We also need a little help from Atlanta tonight. If they can trip up Boston like they did to us that will make me feel better. This is going to be close all year long.


----------



## Benedict_Boozer (Jul 16, 2004)

Looking forward to this one, even if Z doesn't play


----------



## Benedict_Boozer (Jul 16, 2004)

Bron fouled on the drive with no call - still converts

Minnesota hitting jumpers early


----------



## Benedict_Boozer (Jul 16, 2004)

Mike Miller torching Delonte early


----------



## Benedict_Boozer (Jul 16, 2004)

Cavs bricking FT's


----------



## UrFavTeamSux (Jan 17, 2007)

Is mike miller still a possibility? I'd love to pick up this guy.

LeBron came to play


----------



## hendrix2430 (Mar 21, 2005)

I hope Delonte gets an earful from coach Brown for throwing up that backboard pass. :azdaja:

Looking very average so far, except Lebron of course, who is having a nice all around game. His defense has been very very good.


----------



## hendrix2430 (Mar 21, 2005)

Jesus Delonte, WTF was that!


----------



## Benedict_Boozer (Jul 16, 2004)

Lebron looked razor sharp in the 1st half - everyone else was OK

Need to put this team away in the 3rd


----------



## Benedict_Boozer (Jul 16, 2004)

LBJ is rollin big time tonight


----------



## Benedict_Boozer (Jul 16, 2004)

Damn Boston won again. 16 straight for them..

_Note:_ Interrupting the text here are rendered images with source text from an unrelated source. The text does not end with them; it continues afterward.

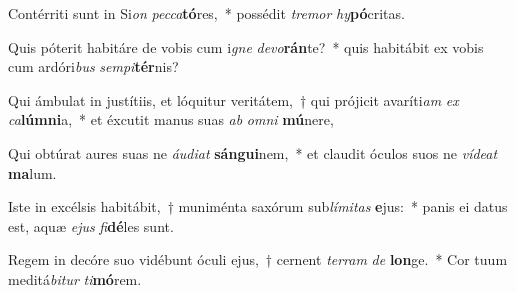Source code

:\item Contérriti sunt in Si\textit{on} \textit{pec}\textit{ca}\textbf{tó}res,~* possédit \textit{tre}\textit{mor} \textit{hy}\textbf{pó}critas.
\item Quis póterit habitáre de vobis cum i\textit{gne} \textit{de}\textit{vo}\textbf{rán}te?~* quis habitábit ex vobis cum ardóri\textit{bus} \textit{sem}\textit{pi}\textbf{tér}nis?
\item Qui ámbulat in justítiis, et lóquitur veritátem,~† qui prójicit avaríti\textit{am} \textit{ex} \textit{ca}\textbf{lúm}\textbf{ni}a,~* et éxcutit manus suas \textit{ab} \textit{om}\textit{ni} \textbf{mú}nere,
\item Qui obtúrat aures suas ne \textit{áu}\textit{di}\textit{at} \textbf{sán}\textbf{gui}nem,~* et claudit óculos suos ne \textit{ví}\textit{de}\textit{at} \textbf{ma}lum.
\item Iste in excélsis habitábit,~† muniménta saxórum sub\textit{lí}\textit{mi}\textit{tas} \textbf{e}jus:~* panis ei datus est, aquæ \textit{e}\textit{jus} \textit{fi}\textbf{dé}les sunt.
\item Regem in decóre suo vidébunt óculi ejus,~† cernent \textit{ter}\textit{ram} \textit{de} \textbf{lon}ge.~* Cor tuum meditá\textit{bi}\textit{tur} \textit{ti}\textbf{mó}rem.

Cavs up 13 with 8 mins left. Playing well down the stretch


----------



## remy23 (Aug 15, 2002)

LeBron was given a standing ovation and it was nice that he acknowledged it. Great play by James in terms of passing and scoring down the stretch.


----------



## remy23 (Aug 15, 2002)

Hickson played well in garbage time. Book this one to the Cavaliers!


----------